Dairy farmers will need a higher milk price to recover from floods in northern NSW that have wiped out livestock and farm infrastructure and devastated pastures that had only just been sown for the new season.
Milk prices to rise after floods and drought hit dairy land
Cows were washed out to sea by the floodwaters, which have begun to recede. Nine News

Dairy farmers will need a higher milk price to recover from floods in northern NSW that have wiped out livestock and farm infrastructure and devastated pastures that had only just been sown for the new season.
Five people died in the floods and more than 30,000remained cut off by floodwaters on Sunday, after days of rainfall left towns inundated, many of them barely four years after record floods hit the region in 2021.
At their peak, the floods isolated about 50,000 people, submerging intersections and street signs in mid-north coast towns and covering cars up to their windshields, after fast-rising waters burst river banks.
NSW Emergency Services said it had made 43 helicopter drops and around 130 drops by other means to provide isolated farmers with emergency fodder for stranded livestock.
The latest death was a man in his 80s whose body was found at a flooded property near Taree, on the Manning River more than 300 kilometres north of Sydney.
“The mental load on people is just enormous. Farmers experienced a once-in-a-hundred-years event four years ago, and now they’re dealing with the same thing again,” Paul van Wel, regional manager of Dairy NSW, told The Australian Financial Review.
Entire herds of cattle have been lost in the floods, as well as fences, machinery and other infrastructure required to keep farms functioning. For those whose livestock and buildings were unscathed, isolation, low feed stocks and patchy power supplies meant cows could not be milked and are exposed to increasing health risks.
“These are the near-term problems, but the things people don’t realise is that by losing newly sown pasture, farmers have just doubled their recovery costs,” van Wel said.

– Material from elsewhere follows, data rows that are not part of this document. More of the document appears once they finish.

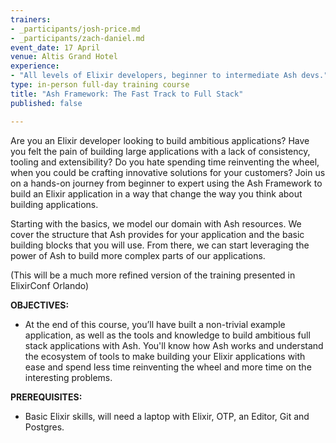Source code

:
 ```yaml
---
trainers:
- _participants/josh-price.md
- _participants/zach-daniel.md
event_date: 17 April
venue: Altis Grand Hotel
experience:
- "All levels of Elixir developers, beginner to intermediate Ash devs."
type: in-person full-day training course
title: "Ash Framework: The Fast Track to Full Stack"
published: false

---
```

Are you an Elixir developer looking to build ambitious applications? Have you felt the pain of building large applications with a lack of consistency, tooling and extensibility? Do you hate spending time reinventing the wheel, when you could be crafting innovative solutions for your customers? Join us on a hands-on journey from beginner to expert using the Ash Framework to build an Elixir application in a way that change the way you think about building applications.

Starting with the basics, we model our domain with Ash resources. We cover the structure that Ash provides for your application and the basic building blocks that you will use. From there, we can start leveraging the power of Ash to build more complex parts of our applications.

(This will be a much more refined version of the training presented in ElixirConf Orlando)

**OBJECTIVES:**
- At the end of this course, you’ll have built a non-trivial example application, as well as the tools and knowledge to build ambitious full stack applications with Ash. You'll know how Ash works and understand the ecosystem of tools to make building your Elixir applications with ease and spend less time reinventing the wheel and more time on the interesting problems.

**PREREQUISITES:**
- Basic Elixir skills, will need a laptop with Elixir, OTP, an Editor, Git and Postgres.
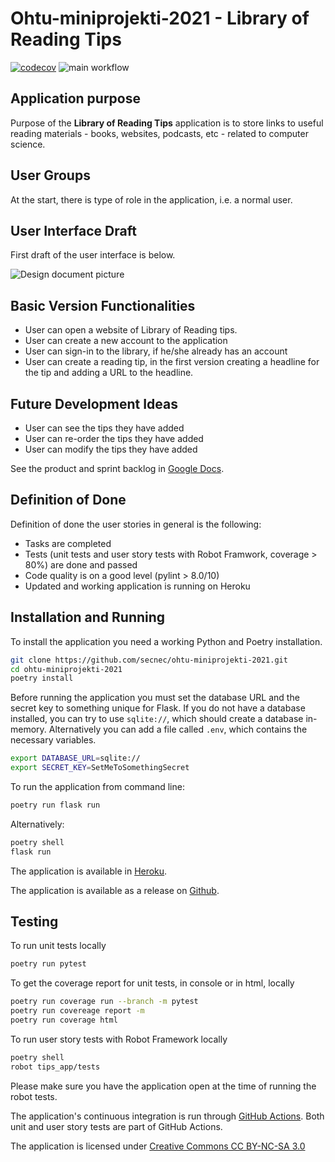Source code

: # Ohtu-miniprojekti-2021 - Library of Reading Tips

[![codecov](https://codecov.io/gh/secnec/ohtu-miniprojekti-2021/branch/main/graph/badge.svg?token=MOTSQ0AKAF)](https://codecov.io/gh/secnec/ohtu-miniprojekti-2021) ![main workflow](https://github.com/secnec/ohtu-miniprojekti-2021/actions/workflows/main.yml/badge.svg)

## Application purpose

Purpose of the **Library of Reading Tips** application is to store links to useful reading materials - books, websites, podcasts, etc - related to computer science.

## User Groups

At the start, there is type of role in the application, i.e. a normal user.

## User Interface Draft

First draft of the user interface is below.

![Design document picture](./documentation/design_doc_pic.jpg)

## Basic Version Functionalities

- User can open a website of Library of Reading tips.
- User can create a new account to the application
- User can sign-in to the library, if he/she already has an account
- User can create a reading tip, in the first version creating a headline for the tip and adding a URL to the headline.

## Future Development Ideas

- User can see the tips they have added
- User can re-order the tips they have added
- User can modify the tips they have added

See the product and sprint backlog in [Google Docs](https://docs.google.com/spreadsheets/d/1plecnq6NQp5lWElzSjdFOGPEqjY1rucBk0Hdp8Kfcho/edit?usp=sharing).

## Definition of Done

Definition of done the user stories in general is the following:

- Tasks are completed
- Tests (unit tests and user story tests with Robot Framwork, coverage > 80%) are done and passed
- Code quality is on a good level (pylint > 8.0/10)
- Updated and working application is running on Heroku

## Installation and Running

To install the application you need a working Python and Poetry installation.

```bash
git clone https://github.com/secnec/ohtu-miniprojekti-2021.git
cd ohtu-miniprojekti-2021
poetry install
```

Before running the application you must set the database URL and the secret key to something unique for Flask. If you do not have a database installed, you can try to use `sqlite://`, which should create a database in-memory. Alternatively you can add a file called `.env`, which contains the necessary variables.

```bash
export DATABASE_URL=sqlite://
export SECRET_KEY=SetMeToSomethingSecret
```

To run the application from command line:

```bash
poetry run flask run
```

Alternatively:

```bash
poetry shell
flask run
```

The application is available in [Heroku](https://library-of-reading-tips.herokuapp.com/).

The application is available as a release on [Github](https://github.com/secnec/ohtu-miniprojekti-2021/releases/tag/0.1.0).

## Testing

To run unit tests locally

```bash
poetry run pytest
```

To get the coverage report for unit tests, in console or in html, locally

```bash
poetry run coverage run --branch -m pytest
poetry run covereage report -m
poetry run coverage html
```

To run user story tests with Robot Framework locally

```bash
poetry shell
robot tips_app/tests
```

Please make sure you have the application open at the time of running the robot tests.

The application's continuous integration is run through [GitHub Actions](https://github.com/secnec/ohtu-miniprojekti-2021/actions). Both unit and user story tests are part of GitHub Actions.

The application is licensed under [Creative Commons CC BY-NC-SA 3.0](https://creativecommons.org/licenses/by-nc-sa/3.0/)


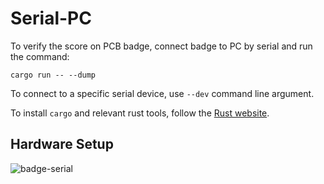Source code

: # Serial-PC

To verify the score on PCB badge, connect badge to PC by serial and run the command:

```
cargo run -- --dump
```

To connect to a specific serial device, use `--dev` command line argument.

To install `cargo` and relevant rust tools, follow the [Rust website](https://www.rust-lang.org/tools/install).

## Hardware Setup

![badge-serial](https://github.com/user-attachments/assets/3e51b8a7-13aa-42c7-8a3f-4fe058f338c0)
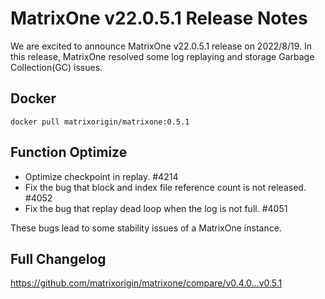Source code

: # **MatrixOne v22.0.5.1 Release Notes**

We are excited to announce MatrixOne v22.0.5.1 release on 2022/8/19. In this release, MatrixOne resolved some log replaying and storage Garbage Collection(GC) issues.

## Docker

```
docker pull matrixorigin/matrixone:0.5.1
```

## Function Optimize

- Optimize checkpoint in replay. #4214
- Fix the bug that block and index file reference count is not released. #4052
- Fix the bug that replay dead loop when the log is not full. #4051

These bugs lead to some stability issues of a MatrixOne instance.

## Full Changelog

<https://github.com/matrixorigin/matrixone/compare/v0.4.0...v0.5.1>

Contrasting weather systems

“A lot of these paddocks just won’t be able to be re-established because they are covered in mud and debris, which has an impact for the next winter. So we’re talking about some really serious impacts here in terms of the costs of dairy production.
“For dairy farmers to re-establish, they are going to have to need a significant milk price to be able to allow them to have the cash flow to fund the rebuilding that will need to be done,” he said.
In other parts of the country, dairy farmers are being hit by drought conditions. Farmers in South Australia and Victoria have been forced to buy hay from NSW, driving up feed prices and compounding costs for embattled farmers in the northern rivers.
The two contrasting weather systems will contribute to significantly constrained milk supply across the country, said Eliza Redfern, an analyst at Dairy Australia.
Farm gate prices – the price paid by suppliers to farmers for milk – are set on June 1, and limited supply is likely to push prices higher.
“We do have a tighter supply picture in Australia at the moment and that is likely to support a higher farm gate price for the beginning of the new season,” Redfern said.
“Then we will need to see how the market progresses, including the pressures on retail and export spaces, as to whether that warrants any additional price step-ups.”
Milk produced in northern NSW is largely retained for domestic consumption, while southern producers have a larger export market.
Beef producers have also been hit hard by the floods, but Meat and Livestock Australia said healthy national supply levels would constrain price rises.
A spokesman for Meat and Livestock Australia said supply chain impacts may have a small, short-term impact on price.
“But it’s important to note that there are plenty of sheep and cattle in Australia and we are seeing record production and slaughter. So there is more than enough meat hitting the shelves, and any price changes resulting from these floods will stabilise quickly.”